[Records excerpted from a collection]
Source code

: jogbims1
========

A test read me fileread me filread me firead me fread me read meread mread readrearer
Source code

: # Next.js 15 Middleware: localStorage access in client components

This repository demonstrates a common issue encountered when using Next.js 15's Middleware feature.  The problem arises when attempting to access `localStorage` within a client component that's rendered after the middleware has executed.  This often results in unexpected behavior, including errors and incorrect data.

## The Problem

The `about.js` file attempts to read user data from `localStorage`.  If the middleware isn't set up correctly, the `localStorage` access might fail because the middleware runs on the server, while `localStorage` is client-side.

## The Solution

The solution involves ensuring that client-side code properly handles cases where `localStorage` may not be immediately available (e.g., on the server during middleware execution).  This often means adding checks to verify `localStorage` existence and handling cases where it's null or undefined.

--

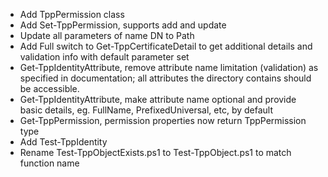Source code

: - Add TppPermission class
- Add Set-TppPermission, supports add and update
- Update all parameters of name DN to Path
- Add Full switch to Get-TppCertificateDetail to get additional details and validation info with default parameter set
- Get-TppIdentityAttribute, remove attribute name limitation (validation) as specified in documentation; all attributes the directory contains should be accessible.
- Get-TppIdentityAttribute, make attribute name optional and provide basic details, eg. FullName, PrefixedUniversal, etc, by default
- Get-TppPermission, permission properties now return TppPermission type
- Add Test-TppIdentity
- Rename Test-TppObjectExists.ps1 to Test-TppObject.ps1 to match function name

--

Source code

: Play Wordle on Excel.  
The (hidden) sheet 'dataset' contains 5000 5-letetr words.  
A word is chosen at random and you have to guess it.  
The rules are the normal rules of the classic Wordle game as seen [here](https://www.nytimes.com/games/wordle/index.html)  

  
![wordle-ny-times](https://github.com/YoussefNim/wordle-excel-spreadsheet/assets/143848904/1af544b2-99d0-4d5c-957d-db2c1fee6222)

* **What needs to be done**
Return, with no change at all, every line in the entries above from the line containing "- Update all parameters of name DN to Path" through the line containing "- Rename Test-TppObjectExists.ps1".

* **Output below**
- Update all parameters of name DN to Path
- Add Full switch to Get-TppCertificateDetail to get additional details and validation info with default parameter set
- Get-TppIdentityAttribute, remove attribute name limitation (validation) as specified in documentation; all attributes the directory contains should be accessible.
- Get-TppIdentityAttribute, make attribute name optional and provide basic details, eg. FullName, PrefixedUniversal, etc, by default
- Get-TppPermission, permission properties now return TppPermission type
- Add Test-TppIdentity
- Rename Test-TppObjectExists.ps1 to Test-TppObject.ps1 to match function name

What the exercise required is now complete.